→ **Stored items**
*** Block opens ***

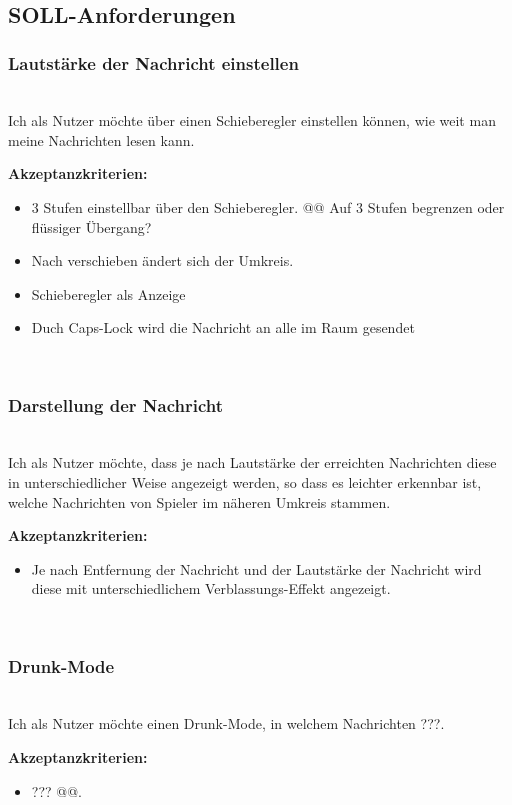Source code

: \documentclass[conference]{IEEEtran}
\begin{document}
	\ \\
	\subsection{SOLL-Anforderungen}
	\subsubsection{Lautstärke der Nachricht einstellen}
	\ \\
	Ich als Nutzer möchte über einen Schieberegler einstellen können, wie weit man meine Nachrichten lesen kann.
	
	\textbf{Akzeptanzkriterien:}
	\begin{itemize}
		\item 3 Stufen einstellbar über den Schieberegler.  @@ Auf 3 Stufen begrenzen oder flüssiger Übergang?
		\item Nach verschieben ändert sich der Umkreis.
		\item Schieberegler als Anzeige
		\item Duch Caps-Lock wird die Nachricht an alle im Raum gesendet
	\end{itemize}
	\ \\
	
	\subsubsection{Darstellung der Nachricht}
	\ \\
	Ich als Nutzer möchte, dass je nach Lautstärke der erreichten Nachrichten diese in unterschiedlicher Weise angezeigt werden, so dass es leichter erkennbar ist, welche Nachrichten von Spieler im näheren Umkreis stammen.
	
	\textbf{Akzeptanzkriterien:}
	\begin{itemize}
		\item Je nach Entfernung der Nachricht und der Lautstärke der Nachricht wird diese mit unterschiedlichem Verblassungs-Effekt angezeigt.
	\end{itemize}
	\ \\

	\subsubsection{Drunk-Mode}
	\ \\
	Ich als Nutzer möchte einen Drunk-Mode, in welchem Nachrichten ???.
	
	\textbf{Akzeptanzkriterien:}
	\begin{itemize}
		\item ??? @@.
	\end{itemize}
\end{document}
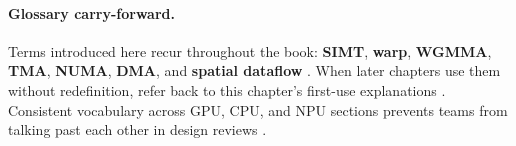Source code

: \paragraph{Glossary carry-forward.}
Terms introduced here recur throughout the book: \textbf{SIMT}, \textbf{warp}, \textbf{WGMMA}, \textbf{TMA}, \textbf{NUMA}, \textbf{DMA}, and \textbf{spatial dataflow} \citep{nvidia2022hopper,amd2024xdna,dlbook}.
When later chapters use them without redefinition, refer back to this chapter's first-use explanations \citep{yirage2026}.
Consistent vocabulary across GPU, CPU, and NPU sections prevents teams from talking past each other in design reviews \citep{patel2025llminference,chen2020compilerbasedhardw}.

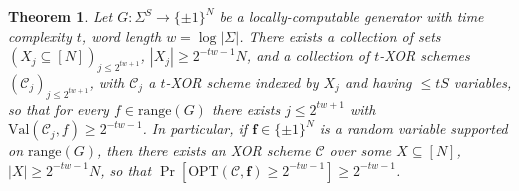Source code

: \documentclass[11pt]{article}
\newtheorem{theorem}{Theorem}
\newcommand{\rng}{\mathrm{range}}
\newcommand{\Opt}{\mathrm{OPT}}
\newcommand{\N}{[N]}
\begin{document}
\begin{theorem}\label{thm:cell-csp}
Let $G: \Sigma^S \to \{\pm 1\}^{N}$ be a locally-computable generator with time complexity $t$, word length $w= \log |\Sigma|$. There exists a collection of sets $(X_j \subseteq \N)_{j \leq 2^{tw + 1}}$, $|X_j| \geq 2^{-tw-1}N$, and a collection of $t$-XOR schemes $(\mathcal{C}_j)_{j \leq 2^{tw + 1}}$, with $\mathcal{C}_j$ a $t$-XOR scheme indexed by $X_j$ and having $\leq tS$ variables, so that for every $f\in \rng(G)$ there exists $j \leq 2^{tw + 1}$ with $\mathrm{Val}(\mathcal{C}_j,f) \geq 2^{-tw-1}$.
In particular, if $\bm{f} \in \{\pm 1\}^N$ is a random variable supported on $\rng(G)$, then there exists an XOR scheme 
$\mathcal{C}$ over some $X \subseteq \N$, $|X| \geq 2^{-tw-1}N$, so that $\Pr[\Opt(\mathcal{C},\bm{f}) \geq 2^{-tw-1}] \geq 2^{-tw-1}$.
\end{theorem}
\end{document}
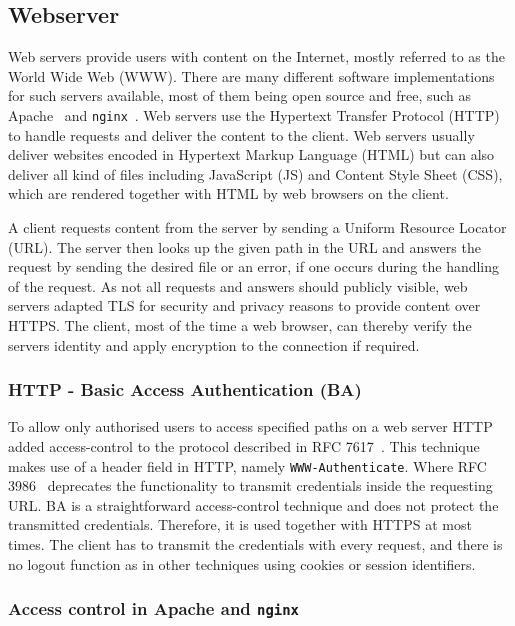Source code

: \subsection{Webserver}

Web servers provide users with content on the Internet, mostly referred to as
the World Wide Web (WWW). There are many different software implementations for
such servers available, most of them being open source and free, such as
Apache~\cite{apacheweb} and \texttt{nginx}~\cite{nginxweb}. Web servers use the
Hypertext Transfer Protocol (HTTP) to handle requests and deliver the content to
the client. Web servers usually deliver websites encoded in Hypertext Markup
Language (HTML) but can also deliver all kind of files including JavaScript (JS)
and Content Style Sheet (CSS), which are rendered together with HTML by web
browsers on the client.

A client requests content from the server by sending a Uniform Resource Locator
(URL). The server then looks up the given path in the URL and answers the
request by sending the desired file or an error, if one occurs during the
handling of the request. As not all requests and answers should publicly
visible, web servers adapted TLS for security and privacy reasons to provide
content over HTTPS. The client, most of the time a web browser, can thereby
verify the server\textquotesingle s identity and apply encryption to the
connection if required.

\subsubsection{HTTP - Basic Access Authentication (BA)}

To allow only authorised users to access specified paths on a web server HTTP
added access-control to the protocol described in RFC 7617~\cite{rfc7617}. This
technique makes use of a header field in HTTP, namely \texttt{WWW-Authenticate}.
Where RFC 3986~\cite{rfc3986} deprecates the functionality to transmit
credentials inside the requesting URL. BA is a straightforward access-control
technique and does not protect the transmitted credentials. Therefore, it is
used together with HTTPS at most times. The client has to transmit the
credentials with every request, and there is no logout function as in other
techniques using cookies or session identifiers.

\subsubsection{Access control in Apache and \texttt{nginx}}

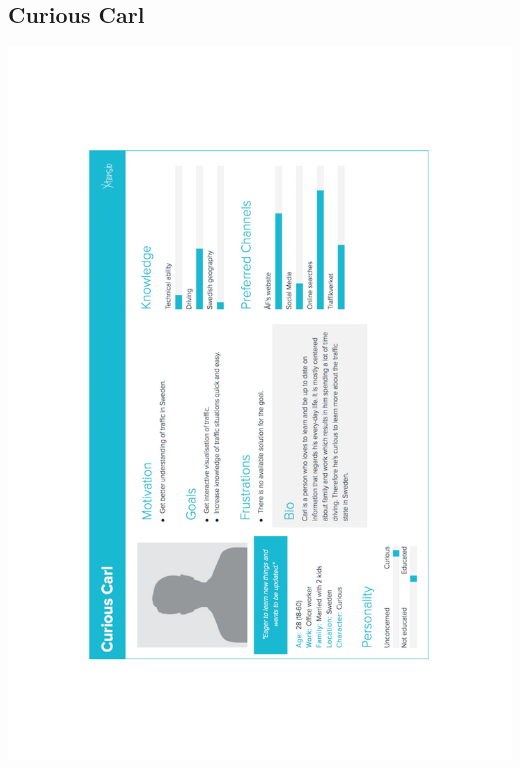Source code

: \documentclass[12pt]{kththesis}
\begin{document}
\begin{appendices}
\subsection{Curious Carl}
\includegraphics[width=1\textwidth]{CuriousCarl}


\end{appendices}
\end{document}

*** Block closes ***

From the data above, reproduce word for word the lines running from the line with "added access-control to" to the line with "technique and does", ends included.

→ **Solved problem**
added access-control to the protocol described in RFC 7617~\cite{rfc7617}. This
technique makes use of a header field in HTTP, namely \texttt{WWW-Authenticate}.
Where RFC 3986~\cite{rfc3986} deprecates the functionality to transmit
credentials inside the requesting URL. BA is a straightforward access-control
technique and does not protect the transmitted credentials. Therefore, it is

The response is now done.